(Source texts of formatted documents)
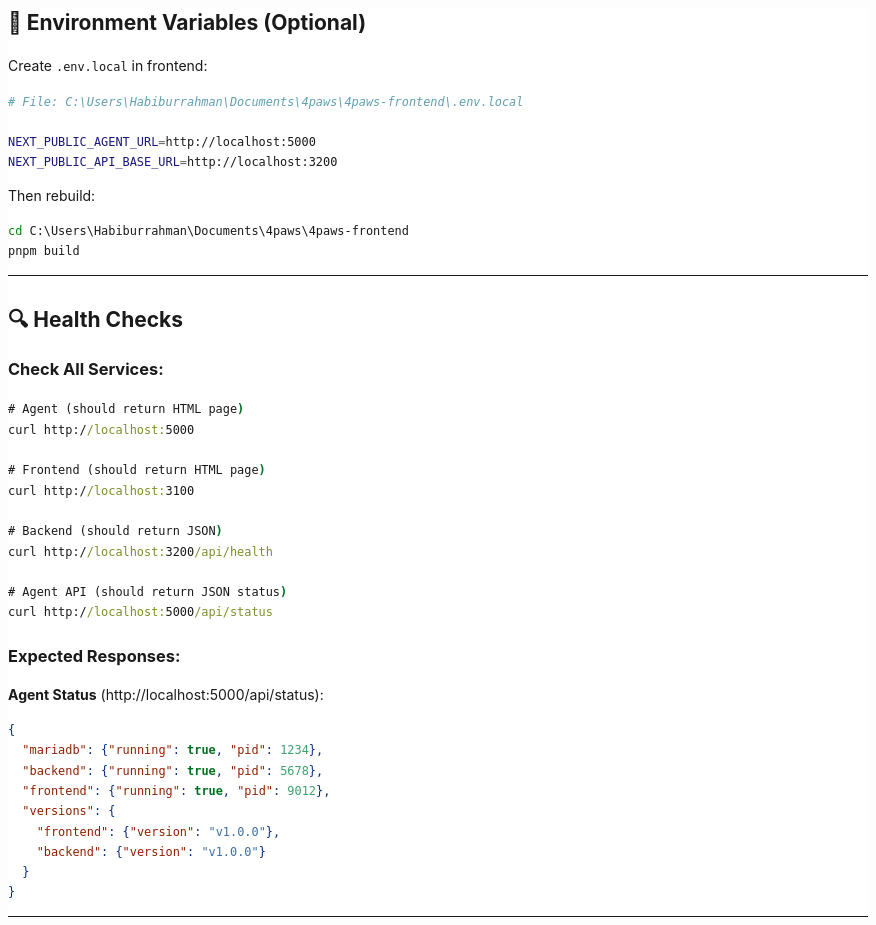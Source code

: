 
## 📝 **Environment Variables (Optional)**

Create `.env.local` in frontend:

```bash
# File: C:\Users\Habiburrahman\Documents\4paws\4paws-frontend\.env.local

NEXT_PUBLIC_AGENT_URL=http://localhost:5000
NEXT_PUBLIC_API_BASE_URL=http://localhost:3200
```

Then rebuild:
```cmd
cd C:\Users\Habiburrahman\Documents\4paws\4paws-frontend
pnpm build
```

---

## 🔍 **Health Checks**

### **Check All Services**:
```cmd
# Agent (should return HTML page)
curl http://localhost:5000

# Frontend (should return HTML page)
curl http://localhost:3100

# Backend (should return JSON)
curl http://localhost:3200/api/health

# Agent API (should return JSON status)
curl http://localhost:5000/api/status
```

### **Expected Responses**:

**Agent Status** (http://localhost:5000/api/status):
```json
{
  "mariadb": {"running": true, "pid": 1234},
  "backend": {"running": true, "pid": 5678},
  "frontend": {"running": true, "pid": 9012},
  "versions": {
    "frontend": {"version": "v1.0.0"},
    "backend": {"version": "v1.0.0"}
  }
}
```

---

Task directions: Although the records contain pictures, only the text should be copied, exactly as it stands.

Written solution:
Source code

: 
## 📝 **Environment Variables (Optional)**

Create `.env.local` in frontend:

```bash
# File: C:\Users\Habiburrahman\Documents\4paws\4paws-frontend\.env.local

NEXT_PUBLIC_AGENT_URL=http://localhost:5000
NEXT_PUBLIC_API_BASE_URL=http://localhost:3200
```

Then rebuild:
```cmd
cd C:\Users\Habiburrahman\Documents\4paws\4paws-frontend
pnpm build
```

---

## 🔍 **Health Checks**

### **Check All Services**:
```cmd
# Agent (should return HTML page)
curl http://localhost:5000

# Frontend (should return HTML page)
curl http://localhost:3100

# Backend (should return JSON)
curl http://localhost:3200/api/health

# Agent API (should return JSON status)
curl http://localhost:5000/api/status
```

### **Expected Responses**:

**Agent Status** (http://localhost:5000/api/status):
```json
{
  "mariadb": {"running": true, "pid": 1234},
  "backend": {"running": true, "pid": 5678},
  "frontend": {"running": true, "pid": 9012},
  "versions": {
    "frontend": {"version": "v1.0.0"},
    "backend": {"version": "v1.0.0"}
  }
}
```

---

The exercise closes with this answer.